そうですね。ただ、大事なのは自分の名前より、楽曲が有名になることなんです。たまに海外の人から曲の感想が送られてくるんですけど、そうやって曲が独り歩きしてくれるのが幸せなので。バンドをやるうえで、いちばん大切なのは“楽曲様”。僕もそうですけど、メンバー全員が楽曲の下僕だと思ってるし、自分のエゴではなくて、全員が「楽曲を良くするためにどうしたらいいか?」を優先していけば、意見のぶつかり合いも意味があるんですよね。僕自身リーダーとしての器ではないですし、「黙って俺について来い」というタイプでもないので、僕らの教祖は“楽曲様”です(笑)。11人の大所帯なのでたまにはモメることもありますけど、「俺が取っておいたウニをあいつが食べた」みたいなくだらない話ばかりですね、ええ。
――(笑)。
■否定にも肯定にも敏感でいたい
――ファンの好みを意識することは?
お客さんの意見はいつも賛否両論で、リリースのたびに「最高」と「最悪」が同時に聞こえてくるんですよ。リクエストを取っても票が割れちゃうので、気にしてもキリがないんですよね。ただ、良くない評価を知ることも必要だと思ってるんです。肯定的な意見ばかりでも不安になっちゃうし、いろんなことに敏感でいたいというか。人の意見もそうだし、季節の移り変わり、温度、湿度、匂いを感じることで、それが楽曲に変換されるので。
――なるほど。ショーアップされたライブもCKBの魅力。「イイネ!」のポーズでテレビ台の上に乗ってグルグル回るなど、お決まりの演出もありますね。
決まったことをやるのが好きなんですよね。「オレたちひょうきん族」よりも「8時だョ!全員集合」のほうが自分好みだったので(笑)、お約束があるからこそ、ハプニングが盛り上がる。ジェームス・ブラウンのマントショー、チャック・ベリーのダック・ウォークもそうですけど、何回も繰り返すことでお客さんの「観たい」という気持ちが高まるし、興奮も増すので。その代わり、セットリストは毎回かなり違いますし、リアレンジすることもあります。「タイガー&ドラゴン」は必ずやりますけどね。以前、カッコつけて「やりたくない」なんて言ったこともあるんですけど、やっぱり大切な1曲なんですよね(笑)。

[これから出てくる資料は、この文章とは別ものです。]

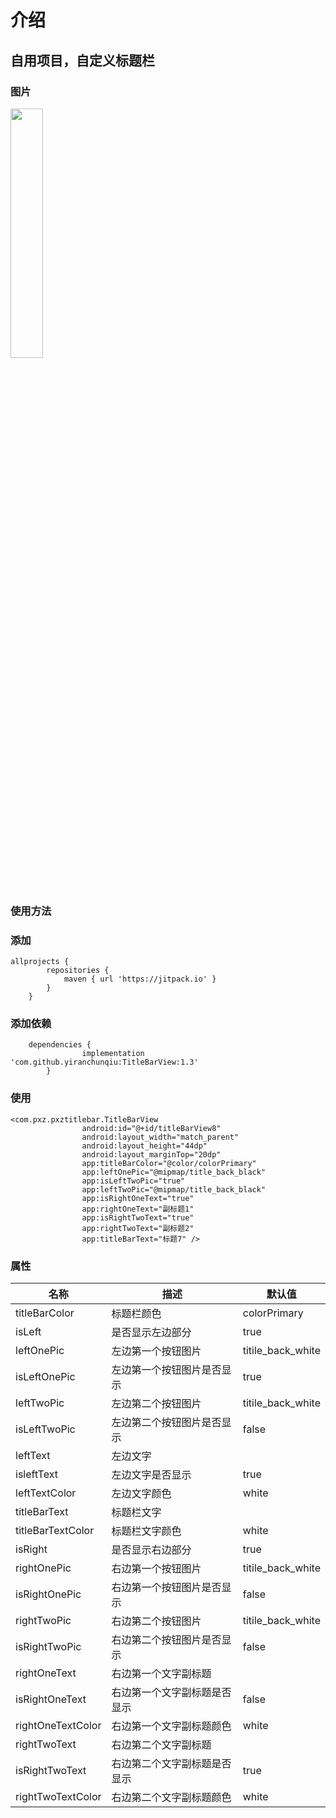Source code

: # 介绍
## 自用项目，自定义标题栏

### 图片
<div style="align: center">
       <img src="https://github.com/yiranchunqiu/TitleBarView/blob/master/pic/%E5%9B%BE%E7%89%871.png" width="32%">
</div>


### 使用方法
### 添加

```
allprojects {
 		repositories {
 			maven { url 'https://jitpack.io' }
 		}
 	}
```

### 添加依赖

```
 	dependencies {
    	        implementation 'com.github.yiranchunqiu:TitleBarView:1.3'
    	}
```

### 使用

```
<com.pxz.pxztitlebar.TitleBarView
                android:id="@+id/titleBarView8"
                android:layout_width="match_parent"
                android:layout_height="44dp"
                android:layout_marginTop="20dp"
                app:titleBarColor="@color/colorPrimary"
                app:leftOnePic="@mipmap/title_back_black"
                app:isLeftTwoPic="true"
                app:leftTwoPic="@mipmap/title_back_black"
                app:isRightOneText="true"
                app:rightOneText="副标题1"
                app:isRightTwoText="true"
                app:rightTwoText="副标题2"
                app:titleBarText="标题7" />
```
### 属性

| 名称 | 描述 |  默认值 |
|---|---|---|
| titleBarColor | 标题栏颜色 | colorPrimary |
| isLeft | 是否显示左边部分 | true |
| leftOnePic | 左边第一个按钮图片 | titile_back_white |
| isLeftOnePic | 左边第一个按钮图片是否显示 | true |
| leftTwoPic | 左边第二个按钮图片 | titile_back_white |
| isLeftTwoPic | 左边第二个按钮图片是否显示 | false |
| leftText | 左边文字 |  |
| isleftText | 左边文字是否显示 | true |
| leftTextColor | 左边文字颜色 | white |
| titleBarText | 标题栏文字 |  |
| titleBarTextColor | 标题栏文字颜色 | white |
| isRight | 是否显示右边部分 | true |
| rightOnePic | 右边第一个按钮图片 | titile_back_white |
| isRightOnePic | 右边第一个按钮图片是否显示 | false |
| rightTwoPic | 右边第二个按钮图片 | titile_back_white |
| isRightTwoPic | 右边第二个按钮图片是否显示 | false |
| rightOneText | 右边第一个文字副标题 |  |
| isRightOneText | 右边第一个文字副标题是否显示 | false |
| rightOneTextColor | 右边第一个文字副标题颜色 | white |
| rightTwoText | 右边第二个文字副标题 |  |
| isRightTwoText | 右边第二个文字副标题是否显示 | true |
| rightTwoTextColor | 右边第二个文字副标题颜色 | white |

――ステージ衣装は基本、全員お揃いのスーツ。ダンディですよね。
Suchmosみたいに普段着でもカッコよければそれがいいんですけど、ウチはそうじゃないので(笑)。メンバーのキャラもデコボコなので、着るものをある程度、統一させたほうが、逆にメンバーの個性が際立つんじゃないかなと。本当の個性ってそういうもんかなとも思います。